# [TASK PROMPT]
Make an exact copy of the records, leaving out the images.

╭─ DATA FOR THE TASK

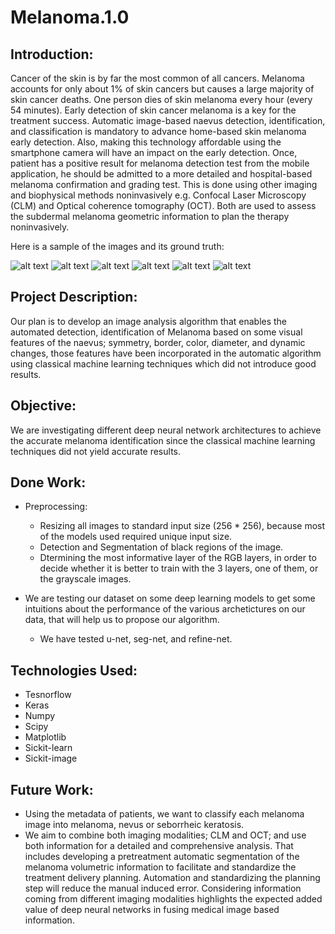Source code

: # Melanoma.1.0
## Introduction:
Cancer of the skin is by far the most common of all cancers. Melanoma accounts for only about 1% of skin cancers but causes a large majority of skin cancer deaths. One person dies of skin melanoma every hour (every 54 minutes). Early detection of skin cancer melanoma is a key for the treatment success. Automatic image-based naevus detection, identification, and classification is mandatory to advance home-based skin melanoma early detection. Also, making this technology affordable using the smartphone camera will have an impact on the early detection. Once, patient has a positive result for melanoma detection test from the mobile application, he should be admitted to a more detailed and hospital-based melanoma confirmation and grading test. This is done using other imaging and biophysical methods noninvasively e.g. Confocal Laser Microscopy (CLM) and Optical coherence tomography (OCT). Both are used to assess the subdermal melanoma geometric information to plan the therapy noninvasively.


Here is a sample of the images and its ground truth:


![alt text](https://raw.githubusercontent.com/ahmedshahin9/melanoma.1.0/master/dataset/train/image/0000000_17_padding.jpg)
![alt text](https://raw.githubusercontent.com/ahmedshahin9/melanoma.1.0/master/dataset/train/image/0003056_17_padding.jpg)
![alt text](https://raw.githubusercontent.com/ahmedshahin9/melanoma.1.0/master/dataset/train/image/0010029_17_padding.jpg)
![alt text](https://raw.githubusercontent.com/ahmedshahin9/melanoma.1.0/master/dataset/train/label/0000000_17_mask.png)
![alt text](https://raw.githubusercontent.com/ahmedshahin9/melanoma.1.0/master/dataset/train/label/0003056_17_mask.png)
![alt text](https://raw.githubusercontent.com/ahmedshahin9/melanoma.1.0/master/dataset/train/label/0010029_17_mask.png)

## Project Description:
Our plan is to develop an image analysis algorithm that enables the automated detection, identification of Melanoma based on some visual features of the naevus; symmetry, border, color, diameter, and dynamic changes, those features have been incorporated in the automatic algorithm using classical machine learning techniques which did not introduce good results.
  
## Objective:
We are investigating different deep neural network architectures to achieve the accurate melanoma identification since the classical machine learning techniques did not yield accurate results.

## Done Work:
* Preprocessing:
  - Resizing all images to standard input size (256 * 256), because most of the models used required unique input size.
  - Detection and Segmentation of black regions of the image.
  - Dtermining the most informative layer of the RGB layers, in order to decide whether it is better to train with the 3 layers, one of them, or the grayscale images.

* We are testing our dataset on some deep learning models to get some intuitions about the performance of the various archetictures on our data, that will help us to propose our algorithm.
  - We have tested u-net, seg-net, and refine-net.

## Technologies Used:
  - Tesnorflow
  - Keras
  - Numpy
  - Scipy
  - Matplotlib
  - Sickit-learn
  - Sickit-image
  
  
## Future Work:
  - Using the metadata of patients, we want to classify each melanoma image into melanoma, nevus or seborrheic keratosis.
  - We aim to combine both imaging modalities; CLM and OCT; and use both information for a detailed and comprehensive analysis. That includes developing a pretreatment automatic segmentation of the melanoma volumetric information to facilitate and standardize the treatment delivery planning. Automation and standardizing the planning step will reduce the manual induced error. Considering information coming from different imaging modalities highlights the expected added value of deep neural networks in fusing medical image based information.

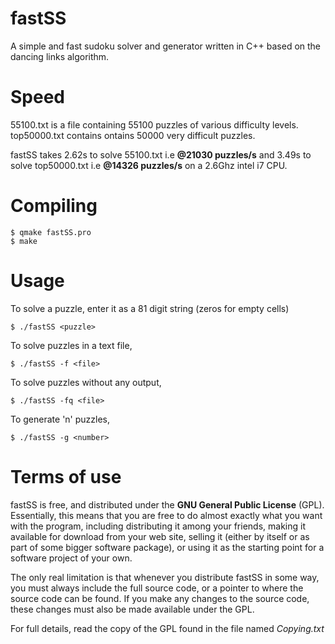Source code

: fastSS
======

A simple and fast sudoku solver and generator written in C++ based on the dancing 
links algorithm.


Speed
=====

55100.txt is a file containing 55100 puzzles of 
various difficulty levels. top50000.txt contains
ontains 50000 very difficult puzzles.

fastSS takes 2.62s to solve 55100.txt i.e **@21030 puzzles/s**
     and 3.49s to solve top50000.txt i.e   **@14326 puzzles/s** on a 2.6Ghz intel i7 CPU.


Compiling
=========

    $ qmake fastSS.pro
    $ make

Usage
=====

To solve a puzzle, enter it as a 81 digit string (zeros for empty cells)

    $ ./fastSS <puzzle>
    
To solve puzzles in a text file,

    $ ./fastSS -f <file>
    
To solve puzzles without any output,

    $ ./fastSS -fq <file>
    
To generate 'n' puzzles,

    $ ./fastSS -g <number>
    
    
Terms of use
============

fastSS is free, and distributed under the **GNU General Public License**
(GPL). Essentially, this means that you are free to do almost exactly
what you want with the program, including distributing it among your
friends, making it available for download from your web site, selling
it (either by itself or as part of some bigger software package), or
using it as the starting point for a software project of your own.

The only real limitation is that whenever you distribute fastSS in
some way, you must always include the full source code, or a pointer
to where the source code can be found. If you make any changes to the
source code, these changes must also be made available under the GPL.

For full details, read the copy of the GPL found in the file named
*Copying.txt*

╰─

# [OUTPUT OF THE TASK]
Source code

: # Melanoma.1.0
## Introduction:
Cancer of the skin is by far the most common of all cancers. Melanoma accounts for only about 1% of skin cancers but causes a large majority of skin cancer deaths. One person dies of skin melanoma every hour (every 54 minutes). Early detection of skin cancer melanoma is a key for the treatment success. Automatic image-based naevus detection, identification, and classification is mandatory to advance home-based skin melanoma early detection. Also, making this technology affordable using the smartphone camera will have an impact on the early detection. Once, patient has a positive result for melanoma detection test from the mobile application, he should be admitted to a more detailed and hospital-based melanoma confirmation and grading test. This is done using other imaging and biophysical methods noninvasively e.g. Confocal Laser Microscopy (CLM) and Optical coherence tomography (OCT). Both are used to assess the subdermal melanoma geometric information to plan the therapy noninvasively.


Here is a sample of the images and its ground truth:


![alt text](https://raw.githubusercontent.com/ahmedshahin9/melanoma.1.0/master/dataset/train/image/0000000_17_padding.jpg)
![alt text](https://raw.githubusercontent.com/ahmedshahin9/melanoma.1.0/master/dataset/train/image/0003056_17_padding.jpg)
![alt text](https://raw.githubusercontent.com/ahmedshahin9/melanoma.1.0/master/dataset/train/image/0010029_17_padding.jpg)
![alt text](https://raw.githubusercontent.com/ahmedshahin9/melanoma.1.0/master/dataset/train/label/0000000_17_mask.png)
![alt text](https://raw.githubusercontent.com/ahmedshahin9/melanoma.1.0/master/dataset/train/label/0003056_17_mask.png)
![alt text](https://raw.githubusercontent.com/ahmedshahin9/melanoma.1.0/master/dataset/train/label/0010029_17_mask.png)

## Project Description:
Our plan is to develop an image analysis algorithm that enables the automated detection, identification of Melanoma based on some visual features of the naevus; symmetry, border, color, diameter, and dynamic changes, those features have been incorporated in the automatic algorithm using classical machine learning techniques which did not introduce good results.
  
## Objective:
We are investigating different deep neural network architectures to achieve the accurate melanoma identification since the classical machine learning techniques did not yield accurate results.

## Done Work:
* Preprocessing:
  - Resizing all images to standard input size (256 * 256), because most of the models used required unique input size.
  - Detection and Segmentation of black regions of the image.
  - Dtermining the most informative layer of the RGB layers, in order to decide whether it is better to train with the 3 layers, one of them, or the grayscale images.

* We are testing our dataset on some deep learning models to get some intuitions about the performance of the various archetictures on our data, that will help us to propose our algorithm.
  - We have tested u-net, seg-net, and refine-net.

## Technologies Used:
  - Tesnorflow
  - Keras
  - Numpy
  - Scipy
  - Matplotlib
  - Sickit-learn
  - Sickit-image
  
  
## Future Work:
  - Using the metadata of patients, we want to classify each melanoma image into melanoma, nevus or seborrheic keratosis.
  - We aim to combine both imaging modalities; CLM and OCT; and use both information for a detailed and comprehensive analysis. That includes developing a pretreatment automatic segmentation of the melanoma volumetric information to facilitate and standardize the treatment delivery planning. Automation and standardizing the planning step will reduce the manual induced error. Considering information coming from different imaging modalities highlights the expected added value of deep neural networks in fusing medical image based information.

Source code

: fastSS
======

A simple and fast sudoku solver and generator written in C++ based on the dancing 
links algorithm.


Speed
=====

55100.txt is a file containing 55100 puzzles of 
various difficulty levels. top50000.txt contains
ontains 50000 very difficult puzzles.

fastSS takes 2.62s to solve 55100.txt i.e **@21030 puzzles/s**
     and 3.49s to solve top50000.txt i.e   **@14326 puzzles/s** on a 2.6Ghz intel i7 CPU.


Compiling
=========

    $ qmake fastSS.pro
    $ make

Usage
=====

To solve a puzzle, enter it as a 81 digit string (zeros for empty cells)

    $ ./fastSS <puzzle>
    
To solve puzzles in a text file,

    $ ./fastSS -f <file>
    
To solve puzzles without any output,

    $ ./fastSS -fq <file>
    
To generate 'n' puzzles,

    $ ./fastSS -g <number>
    
    
Terms of use
============

fastSS is free, and distributed under the **GNU General Public License**
(GPL). Essentially, this means that you are free to do almost exactly
what you want with the program, including distributing it among your
friends, making it available for download from your web site, selling
it (either by itself or as part of some bigger software package), or
using it as the starting point for a software project of your own.

The only real limitation is that whenever you distribute fastSS in
some way, you must always include the full source code, or a pointer
to where the source code can be found. If you make any changes to the
source code, these changes must also be made available under the GPL.

For full details, read the copy of the GPL found in the file named
*Copying.txt*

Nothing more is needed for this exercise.